Ed è proprio quest’ultimo nodo che rischia di mandare in frantumi quella bozza di accordo che con tanta dedizione i negoziatori sono riusciti sin qui a mettere in piedi. A surriscaldare ulteriormente un clima già teso ci hanno pensato poi i media inglesi, che alle fine della scorsa settimana hanno fatto rimbalzare i piani allo studio di Downing Street per proteggere, in caso di no-deal, le aree marittime britanniche: quattro fregate – secondo le indiscrezioni dei network d’oltremanica – sarebbero pronte a pattugliare le coste per arrestare l’avanzata dei pescherecci continentali.
Ma aldilà della seppur inquietante evoluzione sul fronte della Realpolitik, non vi sono dubbi sul fatto che i negoziatori delle due sponde stiano attingendo alle energie residue per limare – prima del gong finale – le perduranti divergenze sul capitolo della pesca post-Brexit. Vediamo i dettagli.
Cosa sono i diritti di pesca che stanno frenando i negoziati sulla Brexit?
Allo stato attuale, i pescherecci europei hanno accesso alle aree marittime degli altri Paesi fino a dodici miglia dalle coste. Vi è poi anche un complesso sistema di quote che disciplina le attività di pesca in base alle specie, rinnovato ogni anno dalle autorità.

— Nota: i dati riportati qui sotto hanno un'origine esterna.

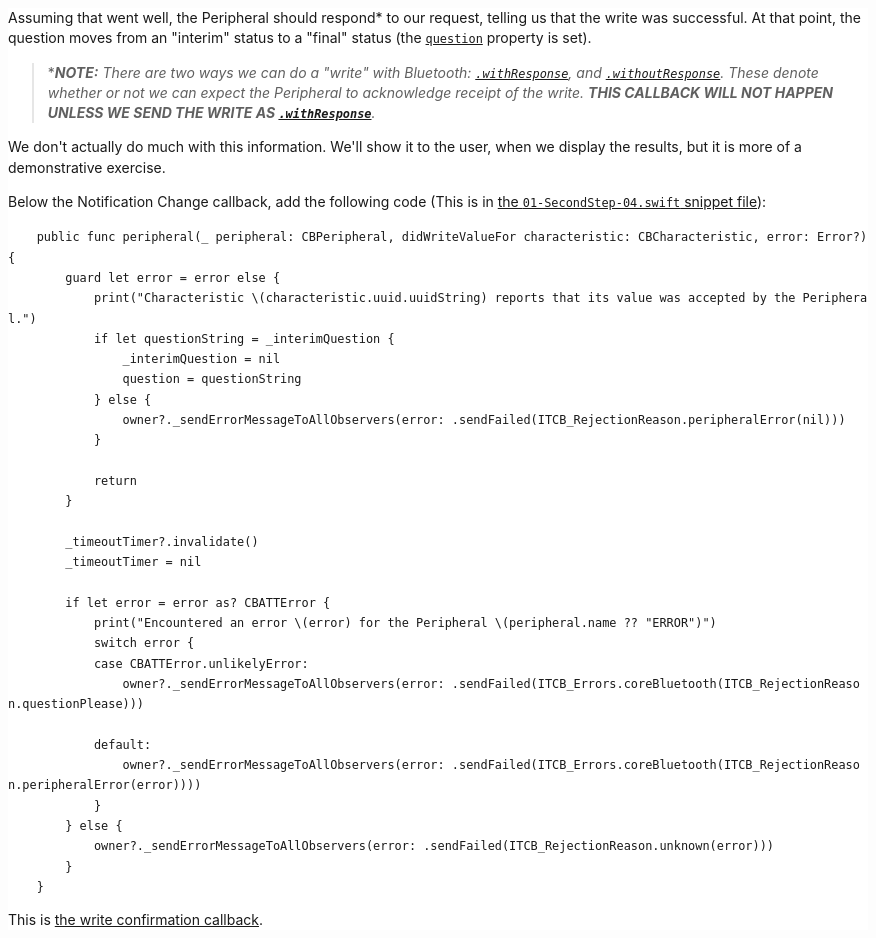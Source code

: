 Assuming that went well, the Peripheral should respond* to our request, telling us that the write was successful. At that point, the question moves from an "interim" status to a "final" status (the [`question`](https://github.com/ChrisMarshallNY/ITCB-master/blob/master/01-SecondStep/SDK-src/src/internal/ITCB_SDK_Central_internal.swift#L138) property is set).

> ****NOTE:*** _There are two ways we can do a "write" with Bluetooth: [`.withResponse`](https://developer.apple.com/documentation/corebluetooth/cbcharacteristicwritetype/withresponse), and [`.withoutResponse`](https://developer.apple.com/documentation/corebluetooth/cbcharacteristicwritetype/withoutresponse). These denote whether or not we can expect the Peripheral to acknowledge receipt of the write. **THIS CALLBACK WILL NOT HAPPEN UNLESS WE SEND THE WRITE AS [`.withResponse`](https://developer.apple.com/documentation/corebluetooth/cbcharacteristicwritetype/withresponse)**._

We don't actually do much with this information. We'll show it to the user, when we display the results, but it is more of a demonstrative exercise.

Below the Notification Change callback, add the following code (This is in [the `01-SecondStep-04.swift` snippet file](https://gist.github.com/ChrisMarshallNY/80f3370d407f9b5f848077e5f2061894#file-01-secondstep-04-swift)):
```
    public func peripheral(_ peripheral: CBPeripheral, didWriteValueFor characteristic: CBCharacteristic, error: Error?) {
        guard let error = error else {
            print("Characteristic \(characteristic.uuid.uuidString) reports that its value was accepted by the Peripheral.")
            if let questionString = _interimQuestion {
                _interimQuestion = nil
                question = questionString
            } else {
                owner?._sendErrorMessageToAllObservers(error: .sendFailed(ITCB_RejectionReason.peripheralError(nil)))
            }
            
            return
        }
        
        _timeoutTimer?.invalidate()
        _timeoutTimer = nil
        
        if let error = error as? CBATTError {
            print("Encountered an error \(error) for the Peripheral \(peripheral.name ?? "ERROR")")
            switch error {
            case CBATTError.unlikelyError:
                owner?._sendErrorMessageToAllObservers(error: .sendFailed(ITCB_Errors.coreBluetooth(ITCB_RejectionReason.questionPlease)))

            default:
                owner?._sendErrorMessageToAllObservers(error: .sendFailed(ITCB_Errors.coreBluetooth(ITCB_RejectionReason.peripheralError(error))))
            }
        } else {
            owner?._sendErrorMessageToAllObservers(error: .sendFailed(ITCB_RejectionReason.unknown(error)))
        }
    }
```
This is [the write confirmation callback](https://developer.apple.com/documentation/corebluetooth/cbperipheraldelegate/1518823-peripheral).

Con il referendum del 2016 – che ha sancito la volontà dell’elettorato britannico di abbandonare i partner europei – il Governo inglese si è ritrovato nella posizione di ridiscutere il funzionamento del meccanismo tanto caro a Bruxelles.
Downing Street, secondo quanto trapela dai tavoli negoziali, vorrebbe trattare annualmente con la Commissione europea le quote riservate ai pescherecci dell’UE nella zona esclusiva britannica, circa duecento miglia. In breve, l’intenzione di Boris Johnson è di ricalcare gli accordi che l’Unione europea firma periodicamente con un altro Paese extracomunitario, la Norvegia.
Uno scenario, questo, inviso a Bruxelles, poiché i 27 leader dell’Unione europea sono perfettamente consapevoli del conto che il vecchio continente si ritroverebbe a pagare in caso di rinuncia allo status quo: più della metà del pesce raccolto nelle acque inglesi finisce infatti da anni nelle reti dei pescherecci europei.
Aggirare l’impasse non sembra un esercizio agevole, dunque. In ballo, come evidenziato, ci sono interessi economici che le parti cercheranno strenuamente di difendere durante i negoziati. In tal senso, Boris Johnson ha ribadito recentemente la risolutezza del fronte britannico sul “hot topic” che sta surriscaldando l’asse Londra-Bruxelles, lasciando intendere che un eventuale accordo sarà raggiunto solo con un passo indietro dell’UE sul capitolo della pesca:
“Quello che devono capire è che il Regno Unito ha tutto il diritto di controllare le sue leggi e le sue aree marittime. Qualsiasi cosa accadrà nei prossimi giorni, sono sicuro che il nostro Paese continuerà a prosperare nei termini che concorderemo con i nostri partner europei”.
Più prudente, invece, la leader della Commissione europea, Ursula von der Leyen, che interrogata sullo stato di avanzamento dei negoziati ha parlato dei diritti di pesca come “una discussione ancora molto difficile”. Il muro contro muro, per ora, continua.